Allegations of criminality; criminal convictions of members

Much of the controversy surrounding Scientology is reflected in the long list of legal incidents associated with the organization including the criminal convictions of core members of the Scientology organization.
In 1978, a number of Scientologists including L. Ron Hubbard's wife Mary Sue Hubbard (who was second in command in the organization at the time) were convicted of perpetrating the largest incident of domestic espionage in the history of the United States called "Operation Snow White". This involved infiltrating, wiretapping, and stealing documents from the offices of Federal attorneys and the Internal Revenue Service. The judge who convicted Mrs.
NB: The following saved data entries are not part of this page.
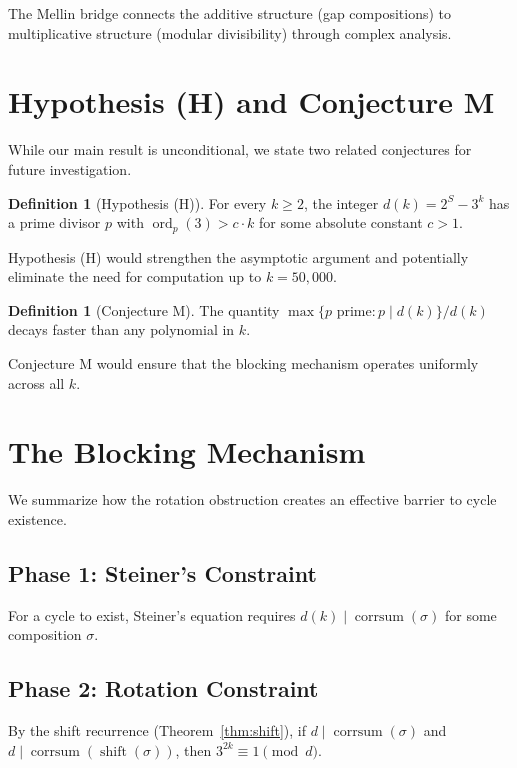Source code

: \documentclass[12pt,a4paper]{amsart}
\theoremstyle{plain}
\theoremstyle{definition}
\newtheorem{definition}[theorem]{Definition}
\newcommand{\corrsum}{\operatorname{corrsum}}
\newcommand{\shift}{\operatorname{shift}}
\newcommand{\ord}{\operatorname{ord}}
\begin{document}
The Mellin bridge connects the additive structure (gap compositions) to multiplicative structure (modular divisibility) through complex analysis.

\section{Hypothesis (H) and Conjecture M}
\label{sec:conjecture}

While our main result is unconditional, we state two related conjectures for future investigation.

\begin{definition}[Hypothesis (H)]
For every $k \geq 2$, the integer $d(k) = 2^S - 3^k$ has a prime divisor $p$ with $\ord_p(3) > c \cdot k$ for some absolute constant $c > 1$.
\end{definition}

Hypothesis (H) would strengthen the asymptotic argument and potentially eliminate the need for computation up to $k = 50{,}000$.

\begin{definition}[Conjecture M]
The quantity $\max\{p \text{ prime} : p \mid d(k)\} / d(k)$ decays faster than any polynomial in $k$.
\end{definition}

Conjecture M would ensure that the blocking mechanism operates uniformly across all $k$.

\section{The Blocking Mechanism}
\label{sec:blocking}

We summarize how the rotation obstruction creates an effective barrier to cycle existence.

\subsection{Phase 1: Steiner's Constraint}

For a cycle to exist, Steiner's equation requires $d(k) \mid \corrsum(\sigma)$ for some composition $\sigma$.

\subsection{Phase 2: Rotation Constraint}

By the shift recurrence (Theorem~\ref{thm:shift}), if $d \mid \corrsum(\sigma)$ and $d \mid \corrsum(\shift(\sigma))$, then $3^{2k} \equiv 1 \pmod{d}$.
\end{document}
Hubbard and ten accomplices described their attempt to plead freedom of religion in defense:
It is interesting to note that the founder of their organization, unindicted co-conspirator L. Ron Hubbard, wrote in his dictionary entitled Modern Management Technology Defined...that 'truth is what is true for you.' Thus, with the founder's blessings they could wantonly commit perjury as long as it was in the interest of Scientology. 
The defendants rewarded criminal activities that ended in success and sternly rebuked those that failed. The standards of human conduct embodied in such practices represent no less than the absolute perversion of any known ethical value system.
In view of this, it defies the imagination that these defendants have the unmitigated audacity to seek to defend their actions in the name of religion.
That these defendants now attempt to hide behind the sacred principles of freedom of religion, freedom of speech, and the right to privacy -- which principles they repeatedly demonstrated a willingness to violate with impunity -- adds insult to the injuries which they have inflicted on every element of society.[21]
Eleven church staff members including Mary Sue Hubbard and other highly-placed officials, pleaded guilty or were convicted in federal court based on evidence seized in the raids and received sentences from two to six years (some suspended).[21]
Other noteworthy incidents involving criminal accusations and prosecutions against the Church of Scientology include:
  • On January 4, 1963, more than one hundred E-meters were seized by US marshals at the "Founding Church of Scientology" building, now known as the L. Ron Hubbard House, located in Washington, D.C. The church was accused of making false claims that the devices effectively treated some 70 percent of all physical and mental illness. The FDA also charged that the devices did not bear adequate directions for treating the conditions for which they were recommended.[22][23]
  • In 1978, L. Ron Hubbard was convicted in absentia by French authorities of engaging in fraud, fined 35,000 francs, and sentenced to four years in prison.[24] The head of the French Church of Scientology was convicted at the same trial and given a suspended one-year prison sentence.[25]
  • The FBI raid on the Church's headquarters revealed documentation that detailed Scientology actions against various critics of the organization. Among these documents was a plan to frame Gabe Cazares, the mayor of Clearwater, Florida, with a staged hit-and-run accident. Also, plans were made to discredit the skeptical organization CSICOP by spreading rumors that it was a front for the CIA, and a project called "Operation Freakout" which aimed at ruining the life of Paulette Cooper, author of an early book critical of the movement, The Scandal of Scientology.[26]
  • In 1988, the government of Spain arrested Scientology president Heber Jentzsch and ten other members of the organization on various charges including illicit association, coercion, fraud, and labor law violations.[27] Jentzsch jumped bail, leaving Spain and returning to the United States after Scientology paid a bail bond of approximately $1 million, and he has not returned to the country since. Scientology fought the charges in court for fourteen years, until the case was finally dismissed in 2002.[28]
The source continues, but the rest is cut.